I watch the car pull away, hear the dog whine and bark once, twice. Then the car turns down a narrow lane, and I can’t see it anymore.

Now what?

I
GO BACK INSIDE
the hotel room and look around. It’s a nice room. Nicer than the places I usually stay. Maybe I’ll take John up on his offer. Stay here a few days longer.

And do what?

I made a big deal to John about how I had this thing I needed to do, something I had to do by myself, without him. How I had to help a friend.

But what can I actually
do
about it?

I make a mental list.

I can go back to the Dali Perfect Inn, see if they have any contact info for Jason/David/Langhai. I can search the Web to see if he’s uploaded any new videos. And I can go to New Dali and check out the Modern Scientific Seed Company.

I fall back on the bed with a sigh. I really don’t feel like doing any of this, except for maybe the Internet search, because I don’t have to go anywhere to do that. But after getting on my high horse and telling John I was on this big fucking mission …

I guess I have to try.

I make myself a cup of Starbucks VIA and boot up my battered laptop. Go to Langhai’s stream on Youku.

And fuck me if there isn’t a new video.

I settle back in my chair, heart thumping, fingers twitching, and I grin, because I’ve been hunting this guy and here’s a trail of bread crumbs. I click on the video.

Another field of grain, manipulated so the sky is dark and the grain glowing yellow, outlined in black.

“The Truth About Eos in China,” the title says.

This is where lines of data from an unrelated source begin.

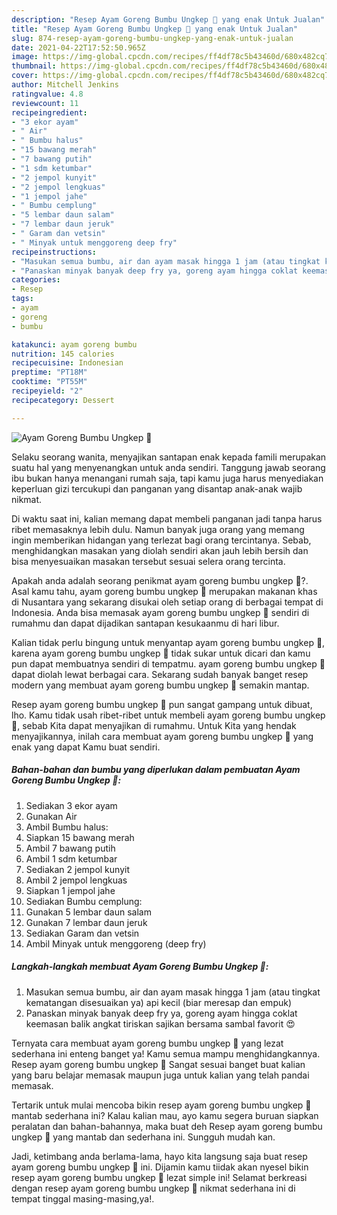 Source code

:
 ```yaml
---
description: "Resep Ayam Goreng Bumbu Ungkep 🐔 yang enak Untuk Jualan"
title: "Resep Ayam Goreng Bumbu Ungkep 🐔 yang enak Untuk Jualan"
slug: 874-resep-ayam-goreng-bumbu-ungkep-yang-enak-untuk-jualan
date: 2021-04-22T17:52:50.965Z
image: https://img-global.cpcdn.com/recipes/ff4df78c5b43460d/680x482cq70/ayam-goreng-bumbu-ungkep-🐔-foto-resep-utama.jpg
thumbnail: https://img-global.cpcdn.com/recipes/ff4df78c5b43460d/680x482cq70/ayam-goreng-bumbu-ungkep-🐔-foto-resep-utama.jpg
cover: https://img-global.cpcdn.com/recipes/ff4df78c5b43460d/680x482cq70/ayam-goreng-bumbu-ungkep-🐔-foto-resep-utama.jpg
author: Mitchell Jenkins
ratingvalue: 4.8
reviewcount: 11
recipeingredient:
- "3 ekor ayam"
- " Air"
- " Bumbu halus"
- "15 bawang merah"
- "7 bawang putih"
- "1 sdm ketumbar"
- "2 jempol kunyit"
- "2 jempol lengkuas"
- "1 jempol jahe"
- " Bumbu cemplung"
- "5 lembar daun salam"
- "7 lembar daun jeruk"
- " Garam dan vetsin"
- " Minyak untuk menggoreng deep fry"
recipeinstructions:
- "Masukan semua bumbu, air dan ayam masak hingga 1 jam (atau tingkat kematangan disesuaikan ya) api kecil (biar meresap dan empuk)"
- "Panaskan minyak banyak deep fry ya, goreng ayam hingga coklat keemasan balik angkat tiriskan sajikan bersama sambal favorit 😍"
categories:
- Resep
tags:
- ayam
- goreng
- bumbu

katakunci: ayam goreng bumbu 
nutrition: 145 calories
recipecuisine: Indonesian
preptime: "PT18M"
cooktime: "PT55M"
recipeyield: "2"
recipecategory: Dessert

---
```



![Ayam Goreng Bumbu Ungkep 🐔](https://img-global.cpcdn.com/recipes/ff4df78c5b43460d/680x482cq70/ayam-goreng-bumbu-ungkep-🐔-foto-resep-utama.jpg)

Selaku seorang wanita, menyajikan santapan enak kepada famili merupakan suatu hal yang menyenangkan untuk anda sendiri. Tanggung jawab seorang ibu bukan hanya menangani rumah saja, tapi kamu juga harus menyediakan keperluan gizi tercukupi dan panganan yang disantap anak-anak wajib nikmat.

Di waktu  saat ini, kalian memang dapat membeli panganan jadi tanpa harus ribet memasaknya lebih dulu. Namun banyak juga orang yang memang ingin memberikan hidangan yang terlezat bagi orang tercintanya. Sebab, menghidangkan masakan yang diolah sendiri akan jauh lebih bersih dan bisa menyesuaikan masakan tersebut sesuai selera orang tercinta. 



Apakah anda adalah seorang penikmat ayam goreng bumbu ungkep 🐔?. Asal kamu tahu, ayam goreng bumbu ungkep 🐔 merupakan makanan khas di Nusantara yang sekarang disukai oleh setiap orang di berbagai tempat di Indonesia. Anda bisa memasak ayam goreng bumbu ungkep 🐔 sendiri di rumahmu dan dapat dijadikan santapan kesukaanmu di hari libur.

Kalian tidak perlu bingung untuk menyantap ayam goreng bumbu ungkep 🐔, karena ayam goreng bumbu ungkep 🐔 tidak sukar untuk dicari dan kamu pun dapat membuatnya sendiri di tempatmu. ayam goreng bumbu ungkep 🐔 dapat diolah lewat berbagai cara. Sekarang sudah banyak banget resep modern yang membuat ayam goreng bumbu ungkep 🐔 semakin mantap.

Resep ayam goreng bumbu ungkep 🐔 pun sangat gampang untuk dibuat, lho. Kamu tidak usah ribet-ribet untuk membeli ayam goreng bumbu ungkep 🐔, sebab Kita dapat menyajikan di rumahmu. Untuk Kita yang hendak menyajikannya, inilah cara membuat ayam goreng bumbu ungkep 🐔 yang enak yang dapat Kamu buat sendiri.

<!--inarticleads1-->

##### Bahan-bahan dan bumbu yang diperlukan dalam pembuatan Ayam Goreng Bumbu Ungkep 🐔:

1. Sediakan 3 ekor ayam
1. Gunakan  Air
1. Ambil  Bumbu halus:
1. Siapkan 15 bawang merah
1. Ambil 7 bawang putih
1. Ambil 1 sdm ketumbar
1. Sediakan 2 jempol kunyit
1. Ambil 2 jempol lengkuas
1. Siapkan 1 jempol jahe
1. Sediakan  Bumbu cemplung:
1. Gunakan 5 lembar daun salam
1. Gunakan 7 lembar daun jeruk
1. Sediakan  Garam dan vetsin
1. Ambil  Minyak untuk menggoreng (deep fry)




<!--inarticleads2-->

##### Langkah-langkah membuat Ayam Goreng Bumbu Ungkep 🐔:

1. Masukan semua bumbu, air dan ayam masak hingga 1 jam (atau tingkat kematangan disesuaikan ya) api kecil (biar meresap dan empuk)
1. Panaskan minyak banyak deep fry ya, goreng ayam hingga coklat keemasan balik angkat tiriskan sajikan bersama sambal favorit 😍




Ternyata cara membuat ayam goreng bumbu ungkep 🐔 yang lezat sederhana ini enteng banget ya! Kamu semua mampu menghidangkannya. Resep ayam goreng bumbu ungkep 🐔 Sangat sesuai banget buat kalian yang baru belajar memasak maupun juga untuk kalian yang telah pandai memasak.

Tertarik untuk mulai mencoba bikin resep ayam goreng bumbu ungkep 🐔 mantab sederhana ini? Kalau kalian mau, ayo kamu segera buruan siapkan peralatan dan bahan-bahannya, maka buat deh Resep ayam goreng bumbu ungkep 🐔 yang mantab dan sederhana ini. Sungguh mudah kan. 

Jadi, ketimbang anda berlama-lama, hayo kita langsung saja buat resep ayam goreng bumbu ungkep 🐔 ini. Dijamin kamu tiidak akan nyesel bikin resep ayam goreng bumbu ungkep 🐔 lezat simple ini! Selamat berkreasi dengan resep ayam goreng bumbu ungkep 🐔 nikmat sederhana ini di tempat tinggal masing-masing,ya!.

In English.


This is what you need to know
,” a man says. American. He sounds young. Ragged, on the edge of exhaustion.

Jason?


Eos has a joint venture with Hongxing Agricultural Products. They’re working on developing GMOs for the Chinese market. Especially rice.

There’s a shot of a bag of New Century Hero Rice. The farmer smiling, raising his hoe like a rifle.


They’re putting this stuff on the market illegally. Without permission. Hiding what they’re doing in places like Guiyu, where no one would think of looking.

Shots of Guiyu. Of tainted fields surrounded by smoking electronic scrap. Of the New Century Seeds storefront, the electronics workshop where I ran into Mr. Piggy, who subsequently arranged to have my ass kicked, I’m pretty sure.


In Yunnan, one of China’s breadbaskets.

I think I recognize the landscape, the green fields and hills around Dali. Then a shot of another storefront, in the middle of a typical Chinese city street. The camera lingers on it long enough for me to take in a cartoon graphic on the window—a dancing tomato tangoing with an ear of corn. The supered title reads: “Modern Scientific Seed Company. Dali, Yunnan.”